Intel Wants To Sell Your Face To Advertisers
Michael Harper for redOrbit.com
Last December, (6 months and 1 day ago, to be exact) Google’s Executive Chairman Eric Schmidt sat on stage at Paris’s LeWeb conference and made an incredibly lofty prediction: “By the summer of 2012, the majority of the televisions you see in stores will have Google TV embedded.” Google had announced a partnership with Intel to build these Google TVs the year before, and sales had yet to take off by the time Schmidt took the stage.
Clearly Google TV is nowhere near the expectations Schmidt had set, but this hasn’t stopped Intel from going back to the drawing board to create a new, virtual television service which will watch you as much as you watch it, selling your face-time to advertisers.
According to Reuters, Intel is sweet talking advertisers and content providers in order to get their latest television invention off the ground. Intel may be having some trouble persuading the content providers to let loose of their current business model, however; An issue all who have gone before them have had as well.
Intel has also been trying to keep quiet about their alleged push into the television business for fear they wake up a sleeping giant who has also been rumored to enter the same industry any day now.
Reuters cites “People Familiar With the Matter,” saying Intel has been in negotiations for months, showing off a facial recognition technology which will allow advertisers to show specific ads for Dad, Mom, Junior and Little Sis.

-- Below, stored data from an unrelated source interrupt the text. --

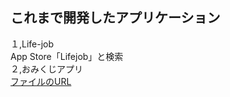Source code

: ## これまで開発したアプリケーション
１,Life-job<br>
App Store「Lifejob」と検索<br>
２,おみくじアプリ<br>
[ファイルのURL](https://github.com/Aso2001154/Development_collection/tree/main/iOS_Development_collection/Omikuji)<br>
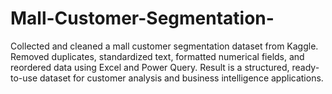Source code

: # Mall-Customer-Segmentation-
Collected and cleaned a mall customer segmentation dataset from Kaggle. Removed duplicates, standardized text, formatted numerical fields, and reordered data using Excel and Power Query. Result is a structured, ready-to-use dataset for customer analysis and business intelligence applications.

While this technology allegedly doesn’t distinguish specific people, it can determine age and gender.
Should Intel be working on a new TV set-top box, they may be late to the game. After all, Apple’s Rumored Television has been the hot topic in tech gossip for years now, and Amazon and Google are already trying to shake down the cable and satellite industry, dismantling the bundles and packages which force customers to buy 10 extra channels they don’t want in order to watch they one channel they do. And, as watching behaviors and habits shift, Silicon Valley’s heavyweights hope to be there to take full advantage of the opportunity.
Google wasn’t able to help Intel gain any footing in this industry and Apple may or may not be entering this year or next year. As such, Reuters is saying Intel believes their set-top options will be a better built system with a more robust list of content. Should Intel make the leap into this market, they could be the first to make a significant splash.
“If they can create a virtual network and it incorporates proprietary Intel technology, they could certainly bring something different to the subscription TV model.” JMP analyst Alex Gauna told Reuters.
Intel’s slightly creepy facial recognition technology might be their ace in the hole with the TV industry. After all, in a model built by advertising, being able to effectively and efficiently promote to a captive audience is good for business. After all, it must be an advertisers dream to be able to tailor and target specific ads for specific groups of people and only pay for those ads seen by actual, real human eyeballs and not just the dog.
“They’ve told us the technology is going to be so much more interactive with ads that you can make more money. But it’s just a little unproven,” said one executive Familiar With the Matter.
As expected, Intel declined to comment about their alleged entrance into the TV industry.